** AIM OF THE TASK **
Up to and including the line that contains "Creates or opens", write out every line of the entries exactly, beginning with the first. Omit the pictures.

** DATA FOR THE TASK **
------------------------

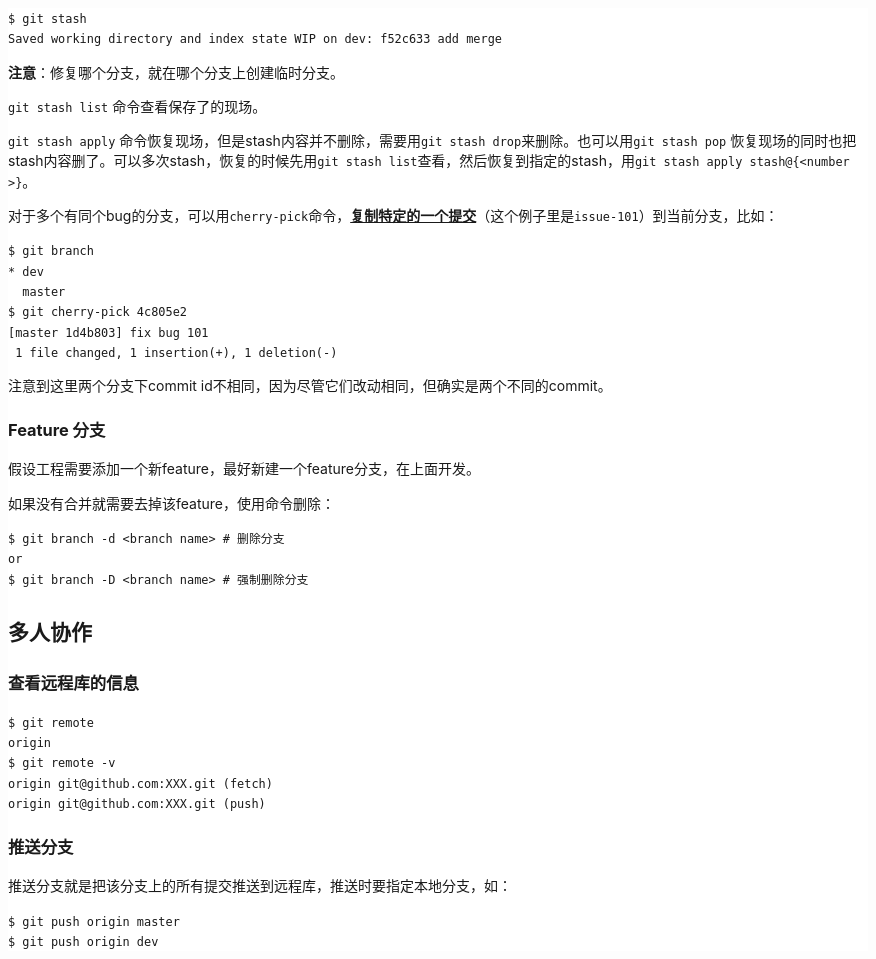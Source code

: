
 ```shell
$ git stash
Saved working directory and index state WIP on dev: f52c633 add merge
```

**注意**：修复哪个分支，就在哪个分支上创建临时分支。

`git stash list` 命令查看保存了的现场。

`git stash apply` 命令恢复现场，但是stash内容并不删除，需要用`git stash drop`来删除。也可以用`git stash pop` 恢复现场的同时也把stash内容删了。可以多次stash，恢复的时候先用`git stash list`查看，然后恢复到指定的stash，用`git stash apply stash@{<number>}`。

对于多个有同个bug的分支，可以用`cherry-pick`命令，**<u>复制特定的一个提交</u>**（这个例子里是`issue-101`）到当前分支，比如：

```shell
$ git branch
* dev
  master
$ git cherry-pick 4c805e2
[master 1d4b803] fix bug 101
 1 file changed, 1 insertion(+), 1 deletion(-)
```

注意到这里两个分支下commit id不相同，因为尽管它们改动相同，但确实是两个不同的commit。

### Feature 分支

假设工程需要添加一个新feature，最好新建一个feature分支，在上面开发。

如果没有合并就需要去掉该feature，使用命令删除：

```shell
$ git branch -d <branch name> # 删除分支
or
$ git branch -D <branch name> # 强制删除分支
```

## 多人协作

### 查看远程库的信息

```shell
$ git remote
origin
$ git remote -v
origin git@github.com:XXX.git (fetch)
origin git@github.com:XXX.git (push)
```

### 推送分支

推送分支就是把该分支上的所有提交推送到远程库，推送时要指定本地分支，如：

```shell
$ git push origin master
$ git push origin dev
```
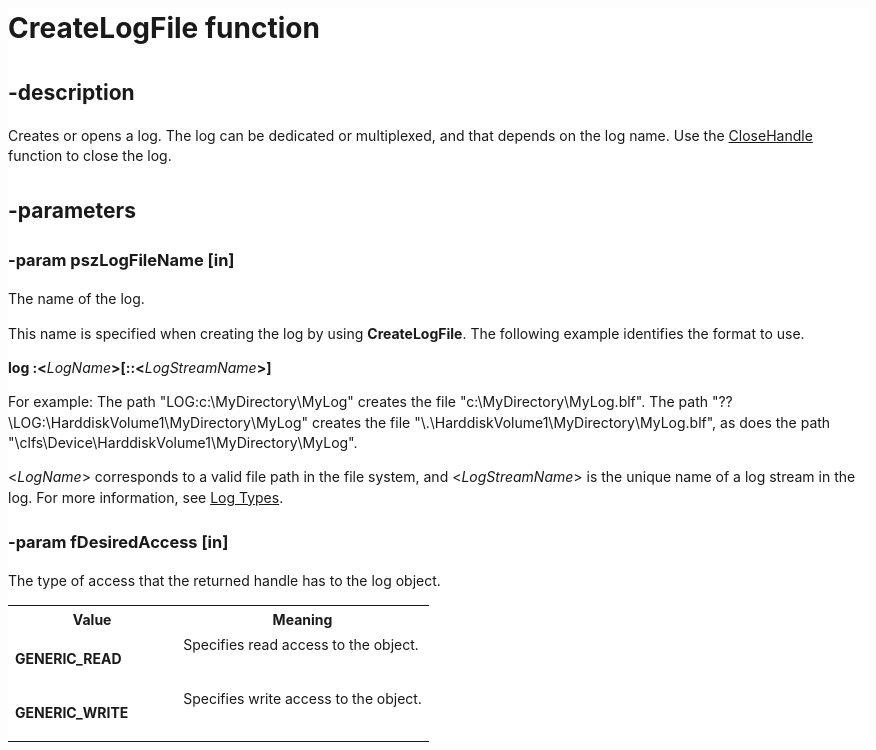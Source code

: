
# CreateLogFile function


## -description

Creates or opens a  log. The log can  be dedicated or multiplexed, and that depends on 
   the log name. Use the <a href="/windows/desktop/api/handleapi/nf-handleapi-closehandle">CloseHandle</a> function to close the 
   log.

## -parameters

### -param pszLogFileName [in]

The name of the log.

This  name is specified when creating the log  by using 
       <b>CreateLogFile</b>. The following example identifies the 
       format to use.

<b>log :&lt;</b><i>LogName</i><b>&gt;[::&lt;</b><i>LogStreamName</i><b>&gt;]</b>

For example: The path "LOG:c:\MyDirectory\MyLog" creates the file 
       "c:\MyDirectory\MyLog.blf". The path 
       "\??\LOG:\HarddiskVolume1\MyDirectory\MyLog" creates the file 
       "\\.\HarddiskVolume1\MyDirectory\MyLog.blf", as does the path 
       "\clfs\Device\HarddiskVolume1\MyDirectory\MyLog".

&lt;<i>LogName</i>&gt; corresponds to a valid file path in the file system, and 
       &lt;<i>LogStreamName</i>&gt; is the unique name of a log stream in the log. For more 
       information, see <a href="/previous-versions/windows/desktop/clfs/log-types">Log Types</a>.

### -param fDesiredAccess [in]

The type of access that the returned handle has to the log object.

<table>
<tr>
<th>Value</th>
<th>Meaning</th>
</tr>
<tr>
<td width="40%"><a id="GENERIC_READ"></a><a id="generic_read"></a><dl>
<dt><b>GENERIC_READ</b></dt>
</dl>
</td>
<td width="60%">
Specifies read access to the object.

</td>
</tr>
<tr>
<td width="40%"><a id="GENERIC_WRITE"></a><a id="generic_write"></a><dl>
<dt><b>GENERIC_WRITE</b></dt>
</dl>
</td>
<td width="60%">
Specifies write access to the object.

------------------------

** RESULT OF THE EXERCISE **
Source code

:
 ```shell
$ git stash
Saved working directory and index state WIP on dev: f52c633 add merge
```

**注意**：修复哪个分支，就在哪个分支上创建临时分支。

`git stash list` 命令查看保存了的现场。

`git stash apply` 命令恢复现场，但是stash内容并不删除，需要用`git stash drop`来删除。也可以用`git stash pop` 恢复现场的同时也把stash内容删了。可以多次stash，恢复的时候先用`git stash list`查看，然后恢复到指定的stash，用`git stash apply stash@{<number>}`。

对于多个有同个bug的分支，可以用`cherry-pick`命令，**<u>复制特定的一个提交</u>**（这个例子里是`issue-101`）到当前分支，比如：

```shell
$ git branch
* dev
  master
$ git cherry-pick 4c805e2
[master 1d4b803] fix bug 101
 1 file changed, 1 insertion(+), 1 deletion(-)
```

注意到这里两个分支下commit id不相同，因为尽管它们改动相同，但确实是两个不同的commit。

### Feature 分支

假设工程需要添加一个新feature，最好新建一个feature分支，在上面开发。

如果没有合并就需要去掉该feature，使用命令删除：

```shell
$ git branch -d <branch name> # 删除分支
or
$ git branch -D <branch name> # 强制删除分支
```

## 多人协作

### 查看远程库的信息

```shell
$ git remote
origin
$ git remote -v
origin git@github.com:XXX.git (fetch)
origin git@github.com:XXX.git (push)
```

### 推送分支

推送分支就是把该分支上的所有提交推送到远程库，推送时要指定本地分支，如：

```shell
$ git push origin master
$ git push origin dev
```
Source code

:
# CreateLogFile function


## -description

Creates or opens a  log. The log can  be dedicated or multiplexed, and that depends on 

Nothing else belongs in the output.